**Record set:**

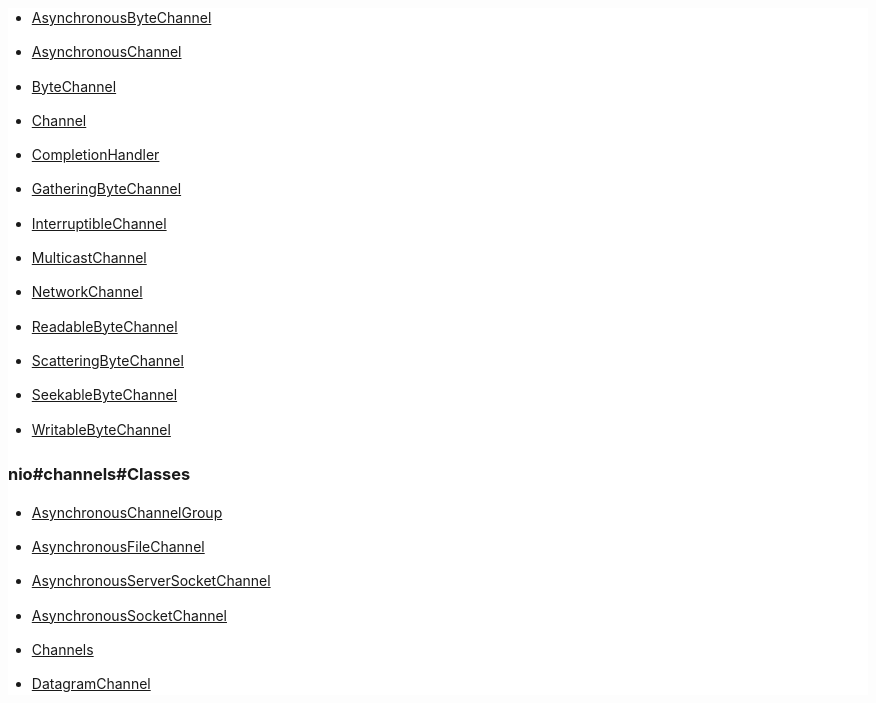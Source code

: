 * [AsynchronousByteChannel](java/src/test/io/robertsing/cookios/nio/channels/TestAsynchronousByteChannel.java)
```
```
* [AsynchronousChannel](java/src/test/io/robertsing/cookios/nio/channels/TestAsynchronousChannel.java)
```
```
* [ByteChannel](java/src/test/io/robertsing/cookios/nio/channels/TestByteChannel.java)
```
```
* [Channel](java/src/test/io/robertsing/cookios/nio/channels/TestChannel.java)
```
```
* [CompletionHandler](java/src/test/io/robertsing/cookios/nio/channels/TestCompletionHandler.java)
```
```
* [GatheringByteChannel](java/src/test/io/robertsing/cookios/nio/channels/TestGatheringByteChannel.java)
```
```
* [InterruptibleChannel](java/src/test/io/robertsing/cookios/nio/channels/TestInterruptibleChannel.java)
```
```
* [MulticastChannel](java/src/test/io/robertsing/cookios/nio/channels/TestMulticastChannel.java)
```
```
* [NetworkChannel](java/src/test/io/robertsing/cookios/nio/channels/TestNetworkChannel.java)
```
```
* [ReadableByteChannel](java/src/test/io/robertsing/cookios/nio/channels/TestReadableByteChannel.java)
```
```
* [ScatteringByteChannel](java/src/test/io/robertsing/cookios/nio/channels/TestScatteringByteChannel.java)
```
```
* [SeekableByteChannel](java/src/test/io/robertsing/cookios/nio/channels/TestSeekableByteChannel.java)
```
```
* [WritableByteChannel](java/src/test/io/robertsing/cookios/nio/channels/TestWritableByteChannel.java)
```
```
### nio#channels#Classes

* [AsynchronousChannelGroup](java/src/test/io/robertsing/cookios/nio/channels/TestAsynchronousChannelGroup.java)
```
```
* [AsynchronousFileChannel](java/src/test/io/robertsing/cookios/nio/channels/TestAsynchronousFileChannel.java)
```
```
* [AsynchronousServerSocketChannel](java/src/test/io/robertsing/cookios/nio/channels/TestAsynchronousServerSocketChannel.java)
```
```
* [AsynchronousSocketChannel](java/src/test/io/robertsing/cookios/nio/channels/TestAsynchronousSocketChannel.java)
```
```
* [Channels](java/src/test/io/robertsing/cookios/nio/channels/TestChannels.java)
```
```
* [DatagramChannel](java/src/test/io/robertsing/cookios/nio/channels/TestDatagramChannel.java)
```
```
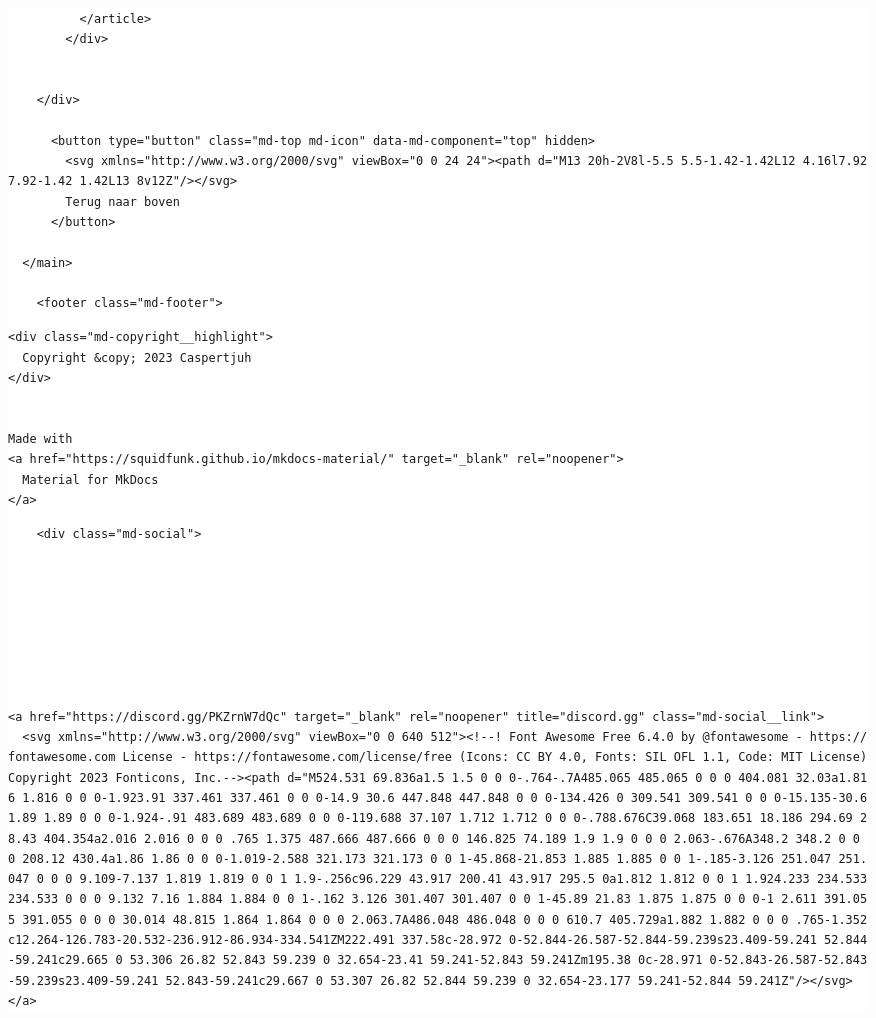 
  




                
              </article>
            </div>
          
          
        </div>
        
          <button type="button" class="md-top md-icon" data-md-component="top" hidden>
            <svg xmlns="http://www.w3.org/2000/svg" viewBox="0 0 24 24"><path d="M13 20h-2V8l-5.5 5.5-1.42-1.42L12 4.16l7.92 7.92-1.42 1.42L13 8v12Z"/></svg>
            Terug naar boven
          </button>
        
      </main>
      
        <footer class="md-footer">
  
  <div class="md-footer-meta md-typeset">
    <div class="md-footer-meta__inner md-grid">
      <div class="md-copyright">
  
    <div class="md-copyright__highlight">
      Copyright &copy; 2023 Caspertjuh
    </div>
  
  
    Made with
    <a href="https://squidfunk.github.io/mkdocs-material/" target="_blank" rel="noopener">
      Material for MkDocs
    </a>
  
</div>
      
        <div class="md-social">
  
    
    
    
    
      
      
    
    <a href="https://discord.gg/PKZrnW7dQc" target="_blank" rel="noopener" title="discord.gg" class="md-social__link">
      <svg xmlns="http://www.w3.org/2000/svg" viewBox="0 0 640 512"><!--! Font Awesome Free 6.4.0 by @fontawesome - https://fontawesome.com License - https://fontawesome.com/license/free (Icons: CC BY 4.0, Fonts: SIL OFL 1.1, Code: MIT License) Copyright 2023 Fonticons, Inc.--><path d="M524.531 69.836a1.5 1.5 0 0 0-.764-.7A485.065 485.065 0 0 0 404.081 32.03a1.816 1.816 0 0 0-1.923.91 337.461 337.461 0 0 0-14.9 30.6 447.848 447.848 0 0 0-134.426 0 309.541 309.541 0 0 0-15.135-30.6 1.89 1.89 0 0 0-1.924-.91 483.689 483.689 0 0 0-119.688 37.107 1.712 1.712 0 0 0-.788.676C39.068 183.651 18.186 294.69 28.43 404.354a2.016 2.016 0 0 0 .765 1.375 487.666 487.666 0 0 0 146.825 74.189 1.9 1.9 0 0 0 2.063-.676A348.2 348.2 0 0 0 208.12 430.4a1.86 1.86 0 0 0-1.019-2.588 321.173 321.173 0 0 1-45.868-21.853 1.885 1.885 0 0 1-.185-3.126 251.047 251.047 0 0 0 9.109-7.137 1.819 1.819 0 0 1 1.9-.256c96.229 43.917 200.41 43.917 295.5 0a1.812 1.812 0 0 1 1.924.233 234.533 234.533 0 0 0 9.132 7.16 1.884 1.884 0 0 1-.162 3.126 301.407 301.407 0 0 1-45.89 21.83 1.875 1.875 0 0 0-1 2.611 391.055 391.055 0 0 0 30.014 48.815 1.864 1.864 0 0 0 2.063.7A486.048 486.048 0 0 0 610.7 405.729a1.882 1.882 0 0 0 .765-1.352c12.264-126.783-20.532-236.912-86.934-334.541ZM222.491 337.58c-28.972 0-52.844-26.587-52.844-59.239s23.409-59.241 52.844-59.241c29.665 0 53.306 26.82 52.843 59.239 0 32.654-23.41 59.241-52.843 59.241Zm195.38 0c-28.971 0-52.843-26.587-52.843-59.239s23.409-59.241 52.843-59.241c29.667 0 53.307 26.82 52.844 59.239 0 32.654-23.177 59.241-52.844 59.241Z"/></svg>
    </a>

**Your assignment:** For every line above that holds the word "href", report the whole line.

**Task output:**
    <a href="https://squidfunk.github.io/mkdocs-material/" target="_blank" rel="noopener">
    <a href="https://discord.gg/PKZrnW7dQc" target="_blank" rel="noopener" title="discord.gg" class="md-social__link">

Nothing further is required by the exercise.